Well, I do mind paying for all this stuff which basically makes PV cost effective when you use more than a set level of energy determined by some unknown political process for a set KWHr/month from PG&E. Adding the LEAF tips my power consumption so many of those extra 300 KWHr added by the LEAF are from the 0.30 , 0.49 and 0.53 price points which go to pay for those credits.
 
Nekota said:
Herm said:
California is doing a lot of weird things to meet its renewable power goals, last I heard they were buying wind power from BC, Canada and not actually taking delivery because its too far away.. but they take the credits and claim a certain percentage of the power is from renewable sources.. apparently you guys don't mind paying for all that stuff.

Well, I do mind paying for all this stuff which basically makes PV cost effective when you use more than a set level of energy determined by some unknown political process for a set KWHr/month from PG&E. Adding the LEAF tips my power consumption so many of those extra 300 KWHr added by the LEAF are from the 0.30 , 0.49 and 0.53 price points which go to pay for those credits.

Nekota,
You really need to change over to the E-9 rates that PG&E says are mandatory for EV owners, and stop paying tier 5 rates. http://www.pge.com/about/environment/pge/electricvehicles/fuelrates/index.shtml. While I sent the paperwork in right away, PG&E lost it, and my first month's bill was $30 more than normal. After switching over, my next month's bill was $10 less than normal, since we've shifted a lot of our usage of the drier and all of our charging to the off-peak rate window. You also need to set up the timer to charge from midnight to 7am. My average cost for electricity to charge the car was around 8 cents per kWh in the off-peak slot (which is where most of my car charging takes place.)
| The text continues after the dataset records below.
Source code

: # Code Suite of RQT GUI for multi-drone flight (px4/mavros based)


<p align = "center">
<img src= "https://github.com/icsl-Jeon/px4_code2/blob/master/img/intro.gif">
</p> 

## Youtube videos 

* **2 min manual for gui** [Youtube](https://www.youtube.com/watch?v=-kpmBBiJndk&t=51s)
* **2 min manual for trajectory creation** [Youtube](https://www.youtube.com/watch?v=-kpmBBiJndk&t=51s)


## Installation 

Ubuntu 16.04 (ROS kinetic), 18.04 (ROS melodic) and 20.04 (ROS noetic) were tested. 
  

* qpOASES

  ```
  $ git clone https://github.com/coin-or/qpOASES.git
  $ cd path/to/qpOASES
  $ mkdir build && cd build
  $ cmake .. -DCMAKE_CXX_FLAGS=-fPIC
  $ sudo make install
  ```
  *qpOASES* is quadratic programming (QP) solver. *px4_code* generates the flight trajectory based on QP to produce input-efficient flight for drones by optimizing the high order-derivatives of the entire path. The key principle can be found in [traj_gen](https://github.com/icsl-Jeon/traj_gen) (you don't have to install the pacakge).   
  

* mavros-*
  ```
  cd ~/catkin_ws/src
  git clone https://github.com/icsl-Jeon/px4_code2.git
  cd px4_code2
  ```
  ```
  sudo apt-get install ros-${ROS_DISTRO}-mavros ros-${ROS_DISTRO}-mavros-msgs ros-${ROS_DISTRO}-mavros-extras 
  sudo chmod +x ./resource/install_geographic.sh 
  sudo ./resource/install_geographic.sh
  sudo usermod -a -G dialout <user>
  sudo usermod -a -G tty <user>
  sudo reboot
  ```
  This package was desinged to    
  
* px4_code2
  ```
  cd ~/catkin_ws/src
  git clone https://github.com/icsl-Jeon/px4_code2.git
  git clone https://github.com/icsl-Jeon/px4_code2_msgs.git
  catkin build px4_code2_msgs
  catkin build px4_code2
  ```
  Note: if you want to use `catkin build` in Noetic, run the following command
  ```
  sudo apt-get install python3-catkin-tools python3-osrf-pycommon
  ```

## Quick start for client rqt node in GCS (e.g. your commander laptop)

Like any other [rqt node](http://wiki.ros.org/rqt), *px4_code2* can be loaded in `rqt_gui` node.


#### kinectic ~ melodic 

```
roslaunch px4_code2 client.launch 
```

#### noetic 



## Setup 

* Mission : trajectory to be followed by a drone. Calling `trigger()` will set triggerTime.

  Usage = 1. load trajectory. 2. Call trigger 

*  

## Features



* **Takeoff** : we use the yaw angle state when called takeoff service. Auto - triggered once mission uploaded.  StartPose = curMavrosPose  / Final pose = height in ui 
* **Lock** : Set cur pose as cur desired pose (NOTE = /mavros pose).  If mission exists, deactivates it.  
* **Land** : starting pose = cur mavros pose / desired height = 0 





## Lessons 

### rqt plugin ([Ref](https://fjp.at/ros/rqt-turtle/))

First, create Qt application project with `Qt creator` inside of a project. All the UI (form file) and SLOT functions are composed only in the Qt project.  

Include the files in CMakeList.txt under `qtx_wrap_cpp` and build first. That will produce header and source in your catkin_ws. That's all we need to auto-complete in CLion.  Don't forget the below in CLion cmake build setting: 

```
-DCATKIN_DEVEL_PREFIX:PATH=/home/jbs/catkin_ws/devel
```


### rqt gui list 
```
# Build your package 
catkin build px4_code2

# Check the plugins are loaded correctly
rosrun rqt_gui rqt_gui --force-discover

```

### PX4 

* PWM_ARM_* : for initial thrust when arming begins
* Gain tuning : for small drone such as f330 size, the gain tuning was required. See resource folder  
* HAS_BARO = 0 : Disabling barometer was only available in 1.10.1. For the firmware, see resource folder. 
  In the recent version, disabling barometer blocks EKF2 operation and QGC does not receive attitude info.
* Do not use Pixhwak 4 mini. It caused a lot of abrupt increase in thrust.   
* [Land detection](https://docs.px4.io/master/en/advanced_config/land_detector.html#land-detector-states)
In terms of the overall question posed, I have found it very difficult to get information on just how much electricity generated during the small hours of the night would ordinarily go to waste. An employee of Illinois Power once told me that they sent a billion dollars of electricity into the ground at night, because they couldn't ramp coal-fired plants up and down that quickly. I don't know if they're still doing that or not. If they were, the electricity being used by EVs charging at night shouldn't count the same as the electricity being consumed during peak periods. But at least here in California, given the efficiency of electric generation in terms of emission per mile driven, the Leaf is the equivalent of a 105 mpg car. In Indiana, it's said to be more like a Prius. I still would rather use coal - a fuel we have hundreds of years of reserves for - than send $1.5B per day overseas to petro-dictators, as we currently are to fund our oil habit.

- Bob

- Bob
 
ilovecars said:
Call me crazy, but with all the electric vehicle hype these days, has anyone considered that the electricity still has to be produced?

In the Pacific West (which is the only place I can speak of with knowledge) electricity is generated with Hydro power, rivers, dams, turbines.

But from what I understand, that isn't commonplace around North America, let alone the world.

How much CO2 does a coal burning plant, garbage burning plant etc produce while making electricity?
Ok, you are crazy.

Oil refinery is the second biggest source of CO2 gas (Coal is #1). But oil refined still has to be delivered to the local gas station (where the tanks often pollute the ground water), and you can put it into a vehicle gas tank using electricity (From coal fired plants) to power the pump. So without question electric powered vehicles are cleaner than those that use gasoline, diesel, or even natural gas.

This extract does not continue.